A criminal considers an offer to buy a Rembrandt painting that he stole. He also learns that his mother has been talking indiscreetly to an undercover Guard (police officer). Like most of the viewpoint characters in the book, he reflects at length on his past.
"A Song"
A young musician finds himself in the audience for a performance by his mother, a famous singer whom he hasn't seen since he was a small child.
"The Name of the Game"
A woman converts her late husband's failing store into an off-licence and chip shop, earning the enmity of many her neighbours.
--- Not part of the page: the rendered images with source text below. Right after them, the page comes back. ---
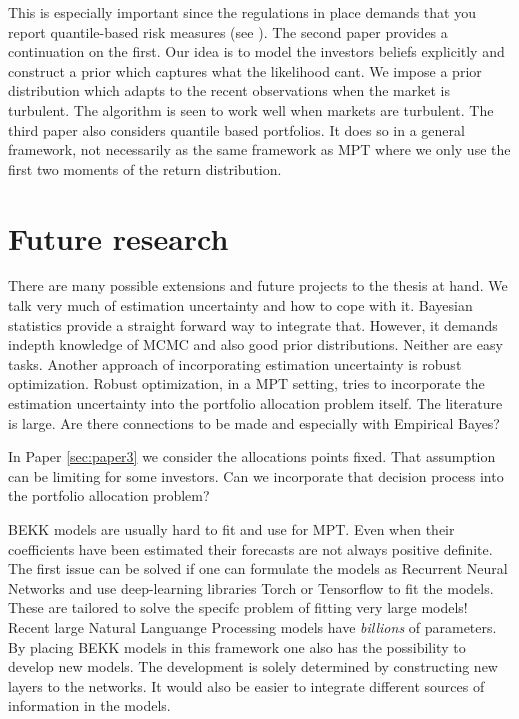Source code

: \documentclass[oneside]{book}\usepackage{knitr}
\begin{document}
This is especially important since the regulations in place demands that you report quantile-based risk measures (see \citet{basel4}).
The second paper provides a continuation on the first. 
Our idea is to model the investors beliefs explicitly and construct a prior which captures what the likelihood cant. 
We impose a prior distribution which adapts to the recent observations when the market is turbulent. 
The algorithm is seen to work well when markets are turbulent.
The third paper also considers quantile based portfolios. 
It does so in a general framework, not necessarily as the same framework as MPT where we only use the first two moments of the return distribution.



\chapter{Future research}\label{ch:future}


There are many possible extensions and future projects to the thesis at hand. We talk very much of estimation uncertainty and how to cope with it.
Bayesian statistics provide a straight forward way to integrate that. 
However, it demands indepth knowledge of MCMC and also good prior distributions.
Neither are easy tasks.
Another approach of incorporating estimation uncertainty is robust optimization.
Robust optimization, in a MPT setting, tries to incorporate the estimation uncertainty into the portfolio allocation problem itself.
The literature is large. 
Are there connections to be made and especially with Empirical Bayes?

In Paper \ref{sec:paper3} we consider the allocations points fixed.
That assumption can be limiting for some investors. 
Can we incorporate that decision process into the portfolio allocation problem?

BEKK models are usually hard to fit and use for MPT. 
Even when their coefficients have been estimated their forecasts are not always positive definite. 
The first issue can be solved if one can formulate the models as Recurrent Neural Networks and use deep-learning libraries Torch or Tensorflow to fit the models. 
These are tailored to solve the specifc problem of fitting very large models! Recent large Natural Languange Processing models have \textit{billions} of parameters. 
By placing BEKK models in this framework one also has the possibility to develop new models. 
The development is solely determined by constructing new layers to the networks. 
It would also be easier to integrate different sources of information in the models.
\end{document}

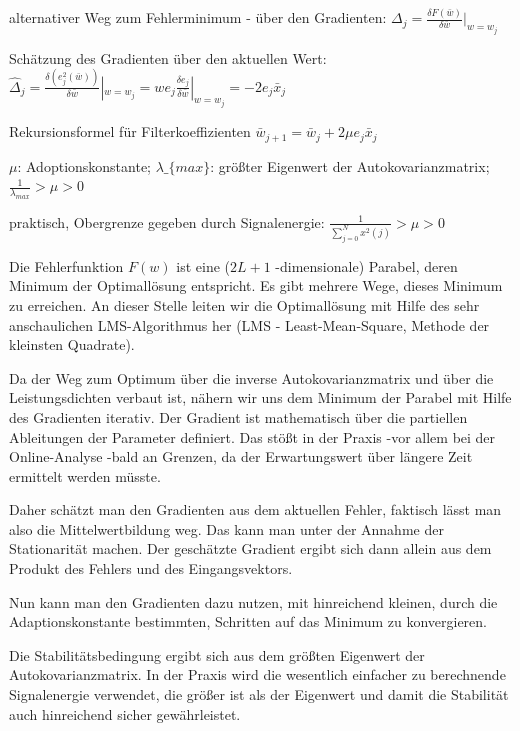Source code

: \documentclass[a4paper]{article}
\begin{document}
\begin{multicols}{3}
  \begin{itemize*}
    \item alternativer Weg zum Fehlerminimum - über den Gradienten: $\Delta_j=\frac{\delta F(\bar{w})}{\delta \bar{w}}|_{w=w_j}$
    \item Schätzung des Gradienten über den aktuellen Wert: $\hat{\Delta}_j=\frac{\delta(e_j^2(\bar{w}))}{\delta \bar{w}}|_{w=w_j} =we_j \frac{\delta e_j}{\delta \bar{w}}|_{w=w_j}=-2e_j \bar{x}_j$
    \item Rekursionsformel für Filterkoeffizienten $\bar{w}_{j+1}=\bar{w}_j + 2\mu e_j \bar{x}_j$
    \item $\mu$: Adoptionskonstante; $\lambda\_\{max\}$: größter Eigenwert der Autokovarianzmatrix; $\frac{1}{\lambda_{max}}>\mu >0$
    \item praktisch, Obergrenze gegeben durch Signalenergie: $\frac{1}{\sum_{j=0}^N x^2(j)}>\mu >0$
    \item Die Fehlerfunktion $F(w)$ ist eine ($2L+1$ -dimensionale) Parabel, deren Minimum der Optimallösung entspricht. Es gibt mehrere Wege, dieses Minimum zu erreichen. An dieser Stelle leiten wir die Optimallösung mit Hilfe des sehr anschaulichen LMS-Algorithmus her (LMS - Least-Mean-Square, Methode der kleinsten Quadrate).
    \item Da der Weg zum Optimum über die inverse Autokovarianzmatrix und über die Leistungsdichten verbaut ist, nähern wir uns dem Minimum der Parabel mit Hilfe des Gradienten iterativ. Der Gradient ist mathematisch über die partiellen Ableitungen der Parameter definiert. Das stößt in der Praxis -vor allem bei der Online-Analyse -bald an Grenzen, da der Erwartungswert über längere Zeit ermittelt werden müsste.
    \item Daher schätzt man den Gradienten aus dem aktuellen Fehler, faktisch lässt man also die Mittelwertbildung weg. Das kann man unter der Annahme der Stationarität machen. Der geschätzte Gradient ergibt sich dann allein aus dem Produkt des Fehlers und des Eingangsvektors.
    \item Nun kann man den Gradienten dazu nutzen, mit hinreichend kleinen, durch die Adaptionskonstante bestimmten, Schritten auf das Minimum zu konvergieren.
    \item Die Stabilitätsbedingung ergibt sich aus dem größten Eigenwert der Autokovarianzmatrix. In der Praxis wird die wesentlich einfacher zu berechnende Signalenergie verwendet, die größer ist als der Eigenwert und damit die Stabilität auch hinreichend sicher gewährleistet.
  \end{itemize*}


\end{multicols}
\end{document}
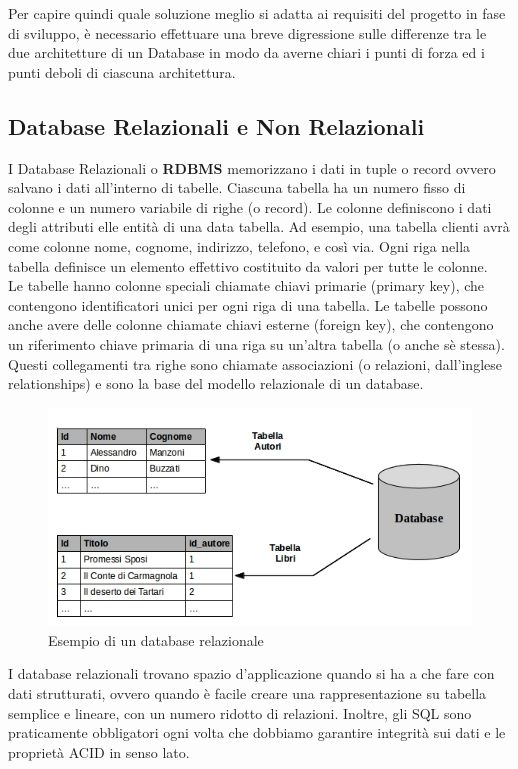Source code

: Per capire quindi quale soluzione meglio si adatta ai requisiti del progetto in fase di sviluppo, è necessario effettuare una breve digressione sulle differenze tra le due architetture di un Database in modo da averne chiari i punti di forza ed i punti deboli di ciascuna architettura.\\

\subsection{Database Relazionali e Non Relazionali}
I Database Relazionali o \textbf{RDBMS} memorizzano i dati in tuple o record ovvero salvano i dati all'interno di tabelle. Ciascuna tabella ha un numero fisso di colonne e un numero variabile di righe (o record). Le colonne definiscono i dati degli attributi elle entità di una data tabella. Ad esempio, una tabella clienti avrà come colonne nome, cognome, indirizzo, telefono, e così via. Ogni riga nella tabella definisce un elemento effettivo costituito da valori per tutte le colonne.\\
Le tabelle hanno colonne speciali chiamate chiavi primarie (primary key), che contengono identificatori unici per ogni riga di una tabella. Le tabelle possono anche avere delle colonne chiamate chiavi esterne (foreign key), che contengono un riferimento chiave primaria di una riga su un’altra tabella (o anche sè stessa). Questi collegamenti tra righe sono chiamate associazioni (o relazioni, dall’inglese relationships) e sono la base del modello relazionale di un database.\\
\begin{figure}
	\begin{center}
		\includegraphics[width=0.5\columnwidth]{images/relational_db}
	\end{center}
	\caption{Esempio di un database relazionale}
	\label{fig:relational_db}
\end{figure}
I database relazionali trovano spazio d’applicazione quando si ha a che fare con dati strutturati, ovvero quando è facile creare una rappresentazione su tabella semplice e lineare, con un numero ridotto di relazioni. Inoltre, gli SQL sono praticamente obbligatori ogni volta che dobbiamo garantire integrità sui dati e le proprietà ACID in senso lato.\\
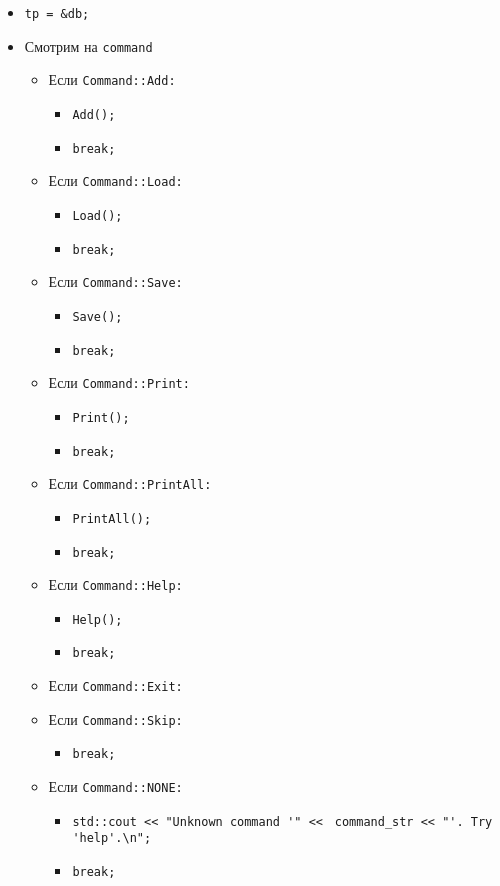 \begin{itemize}
	\item \verb|tp = &db;|
	\item Смотрим на \verb|command|
		\begin{itemize}
			\item Если \verb|Command::Add:|
				\begin{itemize}
					\item \verb|Add();|
					\item \verb|break;|
				\end{itemize}
			\item Если \verb|Command::Load:|
				\begin{itemize}
					\item \verb|Load();|
					\item \verb|break;|
				\end{itemize}
			\item Если \verb|Command::Save:|
				\begin{itemize}
					\item \verb|Save();|
					\item \verb|break;|
				\end{itemize}
			\item Если \verb|Command::Print:|
				\begin{itemize}
					\item \verb|Print();|
					\item \verb|break;|
				\end{itemize}
			\item Если \verb|Command::PrintAll:|
				\begin{itemize}
					\item \verb|PrintAll();|
					\item \verb|break;|
				\end{itemize}
			\item Если \verb|Command::Help:|
				\begin{itemize}
					\item \verb|Help();|
					\item \verb|break;|
				\end{itemize}
			\item Если \verb|Command::Exit:|
			\item Если \verb|Command::Skip:|
				\begin{itemize}
					\item \verb|break;|
				\end{itemize}
			\item Если \verb|Command::NONE:|
				\begin{itemize}
					\item \verb|std::cout << "Unknown command '" << |
					\verb|command_str << "'. Try 'help'.\n";|
					\item \verb|break;|
				\end{itemize}
		\end{itemize}
\end{itemize}


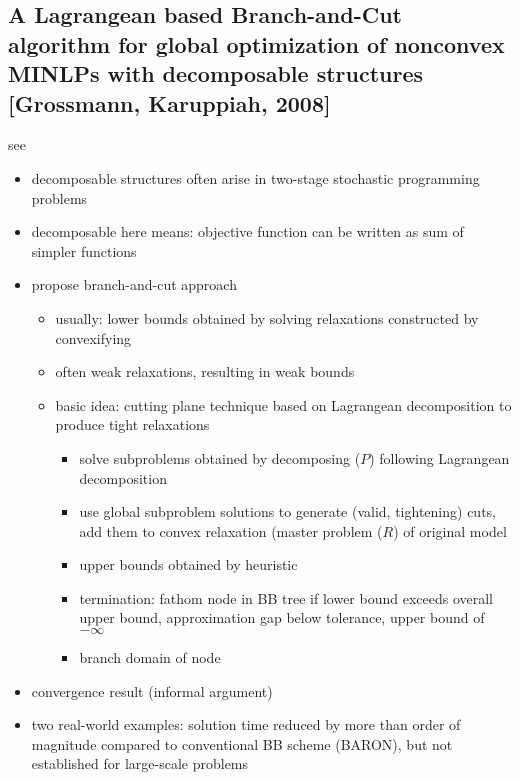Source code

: \documentclass{article}
\begin{document}
\subsection{A Lagrangean based Branch-and-Cut algorithm for global optimization of nonconvex MINLPs with decomposable structures [Grossmann, Karuppiah, 2008]}
see \cite{karuppiah2008lagrangean}
\begin{itemize}
\item decomposable structures often arise in two-stage stochastic programming problems
\item decomposable here means: objective function can be written as sum of simpler functions
\item propose branch-and-cut approach
	\begin{itemize}
	\item usually: lower bounds obtained by solving relaxations constructed by convexifying
	\item often weak relaxations, resulting in weak bounds
	\item basic idea: cutting plane technique based on Lagrangean decomposition to produce tight relaxations
		\begin{itemize}
		\item solve subproblems obtained by decomposing ($P$) following Lagrangean decomposition
		\item use global subproblem solutions to generate (valid, tightening) cuts, add them to convex relaxation (master problem ($R$) of original model
		\item upper bounds obtained by heuristic
		\item termination: fathom node in BB tree if lower bound exceeds overall upper bound, approximation gap below tolerance, upper bound of $-\infty$
		\item branch domain of node
		\end{itemize}
	\end{itemize}
\item convergence result (informal argument)
\item two real-world examples: solution time reduced by more than order of magnitude compared to conventional BB scheme (BARON), but not established for large-scale problems
\end{itemize}
\end{document}
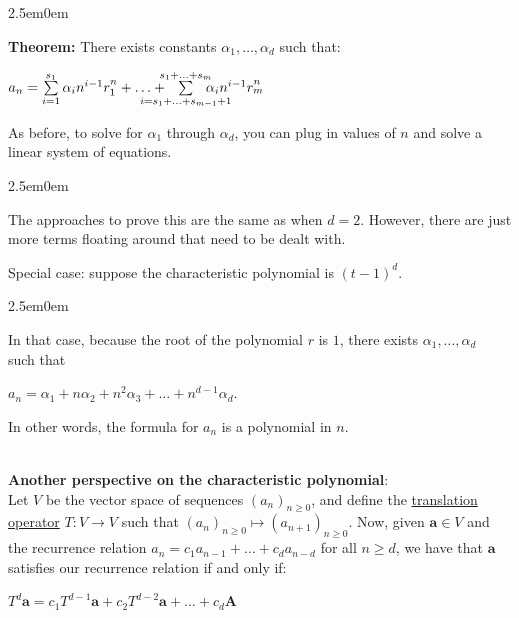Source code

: \documentclass{book}
\newcommand{\hTwo}{%
\color{MidnightBlue}%
   \fontsize{13}{15}\selectfont%
}
\newcommand{\hThree}{%
   \color{PineGreen!85!Orange}
   \fontsize{12}{14}\selectfont%
}
\newenvironment{myIndent}{%
   \begin{adjustwidth}{2.5em}{0em}%
}{%
   \end{adjustwidth}%
}
\newcommand{\udefine}[1]{{%
   \setulcolor{Red}%
   \setul{0.14em}{0.07em}%
   \ul{#1}%
}}
\newcommand{\blab}[1]{\textbf{#1}}
\newcommand{\mySepTwo}[1][.]{%
   {\noindent\color{#1}{\rule{6.5in}{0.5mm}}}\\%
}
\newcommand{\retTwo}{\hfill\bigbreak}
\begin{document}
\begin{myIndent}\hTwo
   \blab{Theorem:} There exists constants $\alpha_1, \ldots, \alpha_d$ such that:

   {\center $a_n = \sum\limits_{i = 1}^{s_1} \alpha_i n^{\vphantom{|}i-1} r_1^{\vphantom{|}n} + \ldots + \hspace{-2em}\sum\limits_{i = s_1 + \ldots + s_{m-1} + 1}^{s_1 + \ldots + s_m}\hspace{-2em} \alpha_i n^{\vphantom{|}i-1}r_m^{\vphantom{|}n}$ \retTwo\par}

   As before, to solve for $\alpha_1$ through $\alpha_d$, you can plug in values of $n$ and solve a linear system of equations.\retTwo

   \begin{myIndent}\hThree
      The approaches to prove this are the same as when $d = 2$. However, there are just more terms floating around that need to be dealt with.\retTwo
   \end{myIndent}
\end{myIndent}

Special case: suppose the characteristic polynomial is $(t - 1)^d$.

\begin{myIndent}\hTwo
   In that case, because the root of the polynomial $r$ is $1$, there exists $\alpha_1, \ldots, \alpha_d$\\ such that 
   
   {\centering $a_n = \alpha_1 + n\alpha_2 + n^2\alpha_3 + \ldots + n^{d-1}\alpha_d$. \retTwo\par}
   
   In other words, the formula for $a_n$ is a polynomial in $n$.\retTwo
\end{myIndent}

\mySepTwo

\blab{Another perspective on the characteristic polynomial}:\\

Let $V$ be the vector space of sequences $(a_n)_{n\geq 0}$, and define the \udefine{translation operator} $T: V \longrightarrow V$ such that $(a_n)_{n \geq 0} \mapsto (a_{n+1})_{n\geq 0}$. Now, given $\bm{a} \in V$ and the recurrence relation $a_n = c_1a_{n-1} + \ldots + c_da_{n-d}$ for all $n \geq d$, we have that $\bm{a}$ satisfies our recurrence relation if and only if:

{\centering $T^d\bm{a} = c_1T^{d-1}\bm{a} + c_2T^{d-2}\bm{a} + \ldots + c_d\bm{A}$ \retTwo\par}
\end{document}
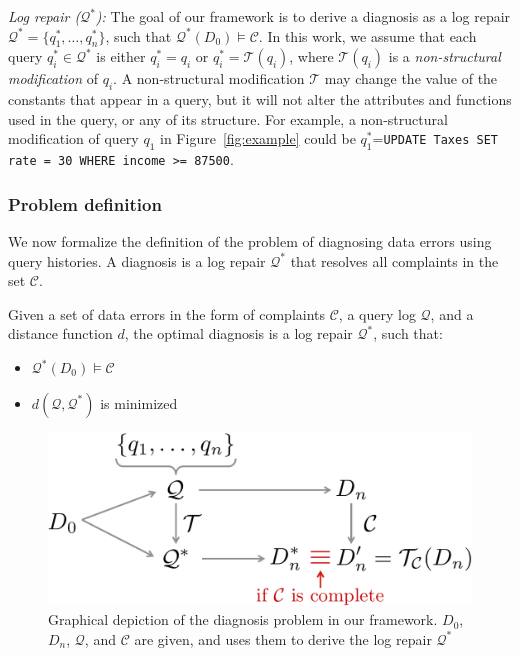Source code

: \smallskip
\noindent
\emph{Log repair ($\mathcal{Q}^*$):}
The goal of our framework is to derive a diagnosis as a log repair
$\mathcal{Q}^*=\{q_1^*,\dots, q_n^*\}$, such that
$\mathcal{Q}^*(D_0)\models\mathcal{C}$. In this work, we assume that each
query $q_i^*\in\mathcal{Q}^*$ is either $q_i^*=q_i$ or
$q_i^*=\mathcal{T}(q_i)$, where $\mathcal{T}(q_i)$ is a \emph{non-structural
modification} of $q_i$.
A non-structural modification $\mathcal{T}$ may change the value of the
constants that appear in a query, but it will not alter the attributes and
functions used in the query, or any of its structure. For example, a
non-structural modification of query $q_1$ in Figure~\ref{fig:example} could
be $q_1^*$=\texttt{UPDATE Taxes SET rate = 30 WHERE income >= 87500}.


\subsubsection*{Problem definition}

We now formalize the definition of the problem of diagnosing data errors using
query histories. A diagnosis is a log repair $\mathcal{Q}^*$ that resolves all
complaints in the set $\mathcal{C}$.

\begin{definition}\label{def:problem}
    Given a set of data errors in the form of complaints $\mathcal{C}$, a query log $\mathcal{Q}$, and a distance function $d$, the optimal diagnosis is a log repair $\mathcal{Q}^*$, such that:
    \begin{itemize}[itemsep=0pt, parsep=0pt]
        \item $\mathcal{Q}^*(D_0)\models\mathcal{C}$
        \item $d(\mathcal{Q}, \mathcal{Q}^*)$ is minimized
    \end{itemize}
\end{definition}


\begin{figure}[t]
\centering
\includegraphics[width = 0.75\columnwidth]{figures/probtransform}
\caption{Graphical depiction of the diagnosis problem in our \sys framework.  $D_0$, $D_n$, $\mathcal{Q}$, and $\mathcal{C}$ are given, and \sys uses them to derive the log repair $\mathcal{Q}^*$}
\label{f:probtransform} 
\end{figure}


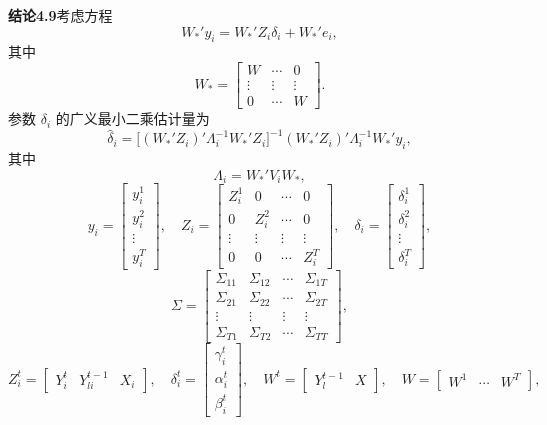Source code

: \par\medskip\noindent\textbf{结论4.9}\quad 考虑方程
\begin{equation}
W_*'y_i=W_*'Z_i\delta_i+W_*'e_i,\tag{4.210}
\end{equation}
其中
\[
W_*=\begin{bmatrix}W&\cdots&0\\\vdots&\vdots&\vdots\\0&\cdots&W\end{bmatrix}.
\]
参数 $\delta_i$ 的广义最小二乘估计量为
\begin{equation}
\widehat\delta_i=
\bigl[(W_*'Z_i)'\Lambda_i^{-1}W_*'Z_i\bigr]^{-1}
(W_*'Z_i)'\Lambda_i^{-1}W_*'y_i,\tag{4.211}
\end{equation}
其中
\[
\Lambda_i=W_*'V_iW_*,
\]
\[
y_i=\begin{bmatrix}y_i^1\\y_i^2\\\vdots\\y_i^T\end{bmatrix},\quad
Z_i=\begin{bmatrix}
Z_i^1&0&\cdots&0\\0&Z_i^2&\cdots&0\\
\vdots&\vdots&\vdots&\vdots\\0&0&\cdots&Z_i^T
\end{bmatrix},\quad
\delta_i=\begin{bmatrix}\delta_i^1\\\delta_i^2\\\vdots\\\delta_i^T\end{bmatrix},
\]
\[
\Sigma=\begin{bmatrix}
\Sigma_{11}&\Sigma_{12}&\cdots&\Sigma_{1T}\\
\Sigma_{21}&\Sigma_{22}&\cdots&\Sigma_{2T}\\
\vdots&\vdots&\vdots&\vdots\\
\Sigma_{T1}&\Sigma_{T2}&\cdots&\Sigma_{TT}
\end{bmatrix},
\]
\[
Z_i^t=\begin{bmatrix}Y_i^t&Y_{li}^{t-1}&X_i\end{bmatrix},\quad
\delta_i^t=\begin{bmatrix}\gamma_i^t\\\alpha_i^t\\\beta_i^t\end{bmatrix},\quad
W^t=\begin{bmatrix}Y_l^{t-1}&X\end{bmatrix},\quad
W=\begin{bmatrix}W^1&\cdots&W^T\end{bmatrix},
\]
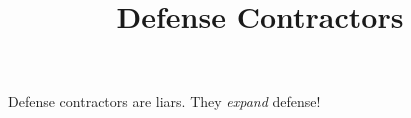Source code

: \documentclass{article}
\title{Defense Contractors}
\begin{document}
Defense contractors are liars. They \textit{expand} defense!
\end{document}
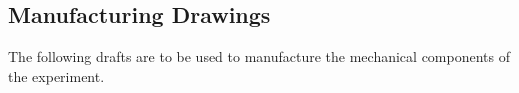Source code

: \subsection{Manufacturing Drawings}
\label{sec:mech_drawings}

The following drafts are to be used to manufacture the mechanical components
of the experiment.


% 
% 




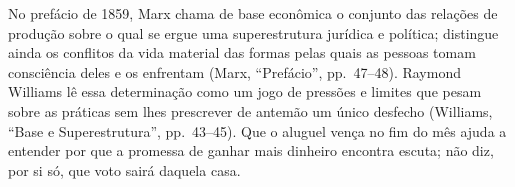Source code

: No prefácio de 1859, Marx chama de base econômica o conjunto das relações de produção sobre o qual se ergue uma superestrutura jurídica e política; distingue ainda os conflitos da vida material das formas pelas quais as pessoas tomam consciência deles e os enfrentam (Marx, “Prefácio”, pp.~47--48).
Raymond Williams lê essa determinação como um jogo de pressões e limites que pesam sobre as práticas sem lhes prescrever de antemão um único desfecho (Williams, “Base e Superestrutura”, pp.~43--45).
Que o aluguel vença no fim do mês ajuda a entender por que a promessa de ganhar mais dinheiro encontra escuta; não diz, por si só, que voto sairá daquela casa.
Her teenaged son becomes adept at managing the shop, to the detriment of his social life and education.
"Famous Blue Raincoat"
A woman's son becomes interested in the folk-rock records she and her sister made in their youth, bringing up painful memories of her sister's death.
"A Priest in the Family"
An elderly woman finds out that her son, a priest, is charged with sexually abusing boys. It was published in the London Review of Books in May 2004.
"A Journey"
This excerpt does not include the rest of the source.